Best Practices for Defining SLAs

While it would be ideal for a development team to be able to guarantee availability and reliability of their application 100% of the time, it is generally not a feasible objective. Instead, organizations commit to a slightly lower level of service availability and reliability through the creation of service-level agreements (SLAs). These SLAs are meant to set appropriate customer expectations for a service, while detailing what the repercussions will be if the organization fails to live up to these expectations.

There are best practices for developing SLAs that are both feasible and indicative of a high level of reliability. But before we can define an SLA, we need to understand how it will be measured. Read on for an overview of system reliability, SLA best practices, and the process for measuring the success of these agreements.

Performance, Availability, and SLAs

Most SLAs between service providers and customers revolve around system performance and availability. They are put in place to assure the customer that they can rely on the product and to instill a sense of accountability within the development organization by providing consequences that are invoked when the service provider fails to live up to the terms of the agreement.

If SLAs aren’t measurable, then it’s impossible to evaluate them appropriately. Defining realistic service availability and performance expectations in a clear and measurable manner often begins with the development of service-level objectives (SLOs) that are measurable through the use of service-level indicators (SLIs). Let’s take a look at how this works.

Defining SLOs and SLIs

An SLO is an objective that is meant to serve as a benchmark performance goal for the development team. By monitoring the status of an SLO, development teams can ensure that their system is operating at a level of reliability that’s acceptable to the business and its customers. SLOs sound very similar to SLAs, except they don’t have any repercussions associated with them; they do not represent an agreement with a paying customer. The objectives are measured through the use of SLIs, and these SLIs provide the basis for indicating whether or not the SLO is being met.

Let’s imagine that an organization sets performance SLOs that read as follows:

99.9% of properly formatted requests must complete successfully over the course of a year.

99.9% of requests must complete in under 300 milliseconds over the course of a year.

So how can these be monitored? Well, with the proper data, a DevOps team can measure the success of their objectives. These data points are the SLIs. In the case of the SLOs displayed above, SLIs would likely include the error rate for requests being made to the service and the length of time each request takes to complete. (Large sets of request times can then be used to evaluate the percentage of requests that take longer than 300 milliseconds to complete.)

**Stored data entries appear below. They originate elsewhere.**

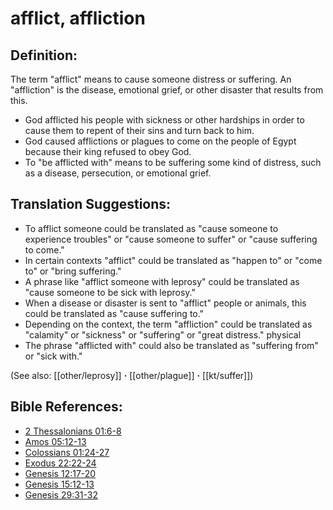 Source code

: # afflict, affliction #

## Definition: ##

The term "afflict" means to cause someone distress or suffering. An "affliction" is the disease, emotional grief, or other disaster that results from this.

* God afflicted his people with sickness or other hardships in order to cause them to repent of their sins and turn back to him.
* God caused afflictions or plagues to come on the people of Egypt because their king refused to obey God.
* To "be afflicted with" means to be suffering some kind of distress, such as a disease, persecution, or emotional grief.

## Translation Suggestions: ##

* To afflict someone could be translated as "cause someone to experience troubles" or "cause someone to suffer" or "cause suffering to come."
* In certain contexts "afflict" could be translated as "happen to" or "come to" or "bring suffering."
* A phrase like "afflict someone with leprosy" could be translated as "cause someone to be sick with leprosy."
* When a disease or disaster is sent to "afflict" people or animals, this could be translated as "cause suffering to."
* Depending on the context, the term "affliction" could be translated as "calamity" or "sickness" or "suffering" or "great distress." physical
* The phrase "afflicted with" could also be translated as "suffering from" or "sick with."

(See also: [[other/leprosy]] **·** [[other/plague]] **·** [[kt/suffer]])

## Bible References: ##

* [2 Thessalonians 01:6-8](en/tn/2th/help/01/06)
* [Amos 05:12-13](en/tn/amo/help/05/12)
* [Colossians 01:24-27](en/tn/col/help/01/24)
* [Exodus 22:22-24](en/tn/exo/help/22/22)
* [Genesis 12:17-20](en/tn/gen/help/12/17)
* [Genesis 15:12-13](en/tn/gen/help/15/12)
* [Genesis 29:31-32](en/tn/gen/help/29/31) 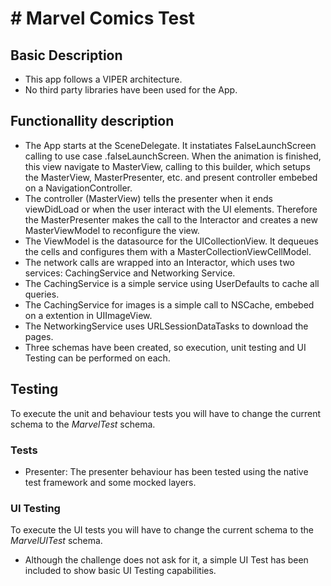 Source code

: # Marvel Comics Test
=============================

Basic Description
--------------------

- This app follows a VIPER architecture.
- No third party libraries have been used for the App.

Functionallity description
-----------------------------

- The App starts at the SceneDelegate. It instatiates FalseLaunchScreen calling to use case .falseLaunchScreen. When the animation is finished, this view navigate to MasterView, calling to this builder,  which setups the MasterView, MasterPresenter, etc. and present controller embebed on a NavigationController.
- The controller (MasterView) tells the presenter when it ends viewDidLoad or when the user interact with the UI elements. Therefore the MasterPresenter makes the call to the Interactor and creates a new MasterViewModel to reconfigure the view.
- The ViewModel is the datasource for the UICollectionView. It dequeues the cells and configures them with a MasterCollectionViewCellModel. 
- The network calls are wrapped into an Interactor, which uses two services: CachingService and Networking Service.
- The CachingService is a simple service using UserDefaults to cache all queries.
- The CachingService for images is a simple call to NSCache, embebed on a extention in UIImageView.
- The NetworkingService uses URLSessionDataTasks to download the pages.
- Three schemas have been created, so execution, unit testing and UI Testing can be performed on each.


Testing
------
To execute the unit and behaviour tests you will have to change the current schema to the *MarvelTest* schema. 

### Tests

- Presenter: The presenter behaviour has been tested using the native test framework and some mocked layers.

### UI Testing

To execute the UI  tests you will have to change the current schema to the *MarvelUITest* schema.

- Although the challenge does not ask for it, a simple UI Test has been included to show basic UI Testing capabilities.
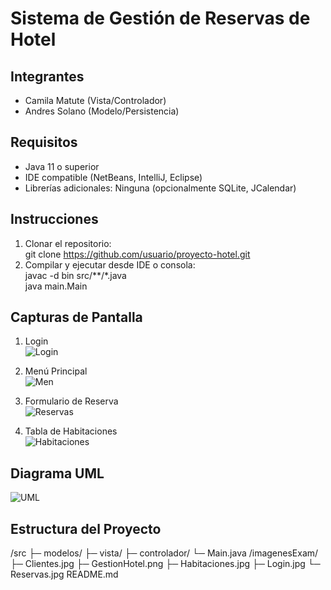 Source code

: # Sistema de Gestión de Reservas de Hotel

## Integrantes
- Camila Matute (Vista/Controlador)
- Andres Solano (Modelo/Persistencia)

## Requisitos
- Java 11 o superior
- IDE compatible (NetBeans, IntelliJ, Eclipse)
- Librerías adicionales: Ninguna (opcionalmente SQLite, JCalendar)

## Instrucciones
1. Clonar el repositorio:  
   git clone https://github.com/usuario/proyecto-hotel.git
2. Compilar y ejecutar desde IDE o consola:  
   javac -d bin src/**/*.java  
   java main.Main

## Capturas de Pantalla
1. Login  
![Login](/imagenesExam/Login.jpg)

2. Menú Principal  
![Men](/imagenesExam/Clientes.jpg)

3. Formulario de Reserva  
![Reservas](/imagenesExam/Reserva.jpg)

4. Tabla de Habitaciones  
![Habitaciones](/imagenesExam/Habitaciones.jpg)

## Diagrama UML
![UML](/imagenesExam/GestionHotel.png)

## Estructura del Proyecto
/src
 ├─ modelos/
 ├─ vista/
 ├─ controlador/
 └─ Main.java
/imagenesExam/
 ├─ Clientes.jpg
 ├─ GestionHotel.png
 ├─ Habitaciones.jpg
 ├─ Login.jpg
 └─ Reservas.jpg
README.md

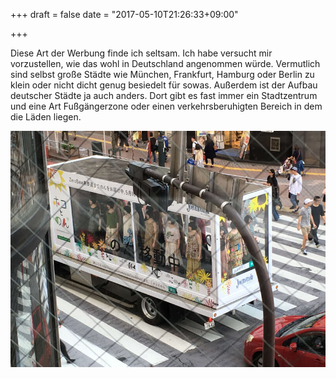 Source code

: +++
draft = false
date = "2017-05-10T21:26:33+09:00"

+++

Diese Art der Werbung finde ich seltsam. Ich habe versucht mir vorzustellen, wie
das wohl in Deutschland angenommen würde. Vermutlich sind selbst große Städte
wie München, Frankfurt, Hamburg oder Berlin zu klein oder nicht dicht genug
besiedelt für sowas. Außerdem ist der Aufbau deutscher Städte ja auch anders.
Dort gibt es fast immer ein Stadtzentrum und eine Art Fußgängerzone oder einen
verkehrsberuhigten Bereich in dem die Läden liegen.

![Fahrende Werbung](/img/2017_05_10/clothtruck.jpg)
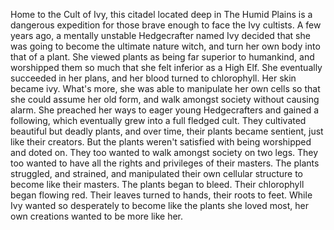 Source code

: <!-- TITLE: The Citadel of Ivy -->

Home to the Cult of Ivy, this citadel located deep in The Humid Plains is a dangerous expedition for those brave enough to face the Ivy cultists. A few years ago, a mentally unstable Hedgecrafter named Ivy decided that she was going to become the ultimate nature witch, and turn her own body into that of a plant. She viewed plants as being far superior to humankind, and worshipped them so much that she felt inferior as a High Elf. She eventually succeeded in her plans, and her blood turned to chlorophyll. Her skin became ivy. What's more, she was able to manipulate her own cells so that she could assume her old form, and walk amongst society without causing alarm. She preached her ways to eager young Hedgecrafters and gained a following, which eventually grew into a full fledged cult. They cultivated beautiful but deadly plants, and over time, their plants became sentient, just like their creators. But the plants weren't satisfied with being worshipped and doted on. They too wanted to walk amongst society on two legs. They too wanted to have all the rights and privileges of their masters. The plants struggled, and strained, and manipulated their own cellular structure to become like their masters. The plants began to bleed. Their chlorophyll began flowing red. Their leaves turned to hands, their roots to feet. While Ivy wanted so desperately to become like the plants she loved most, her own creations wanted to be more like her.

These indicators simplify the process for measuring and monitoring the success of the goals set by the SLOs. They help DevOps teams ensure a high level of system reliability for their end users.

SLOs will evolve over time as a system matures. From these refined SLOs, SLAs can be created with promises made to the customer in the event they are not met. For example, an SLA built off of one of the SLOs above may read as follows:

If we don’t meet our promise of successfully completing 99.9% of properly formatted requests, we commit to providing two additional months of service free of charge and promise to address the failure to meet our goal to the best of our ability.

Best Practices for Defining SLAs

Now that we understand the basics behind the creation of SLAs, let’s get into the best practices for developing these agreements.

Don’t Over Promise

In software development, it’s natural to over promise. This is often due to the complex nature of the system being developed—it’s hard to account for every challenge that may (or, more likely, will) arise. The same is true when setting standards for SLAs. You may think to yourself that 99.99% availability over the course of a year is achievable, and it may be. But you’ll likely be better off building in a buffer for the unexpected, and dropping the expectation to 99.95%. The customer will likely be happy with that number and you will have built in a little leeway for uncertainty in the process.

Ensure Your Agreements Allow for Innovation

It is also important to ensure that your SLAs allow for innovation. Application changes inherently bring risk along with them. But the solution is not to build a highly reliable service and then never touch it again, just because you are currently meeting your performance and availability goals.

Change and experimentation within your service is necessary to increase value to the end user and to keep a product viable in its marketplace. Instead of avoiding change, the answer is to keep the risks associated with an evolving code base in mind, and to estimate the impact it will have so that it can be accounted for when setting SLAs.

Set Internal SLOs that Outpace Your SLAs

Another good practice to implement when defining SLAs is to set internal SLOs that hold service availability and reliability to a higher standard than your customer-facing SLAs. In doing so, the development team will be driven by a sense of responsibility to maintain system availability or reliability levels as indicated by the internal SLO. Additionally, this objective can be monitored appropriately, providing the DevOps team with advance notice of a potential problem prior to violating the slightly lower level specified in the SLA.

Summary

In short, SLAs, SLOs, and SLIs are created in an effort to make system reliability measurable. This serves to instill a sense of accountability for system stability within the development organization, while also making customers feel more comfortable and confident in the product.

While it is true that higher levels of availability and reliability are better than lower levels, development teams should be realistic in setting availability and performance objectives for their system so as to not over promise or deter innovation.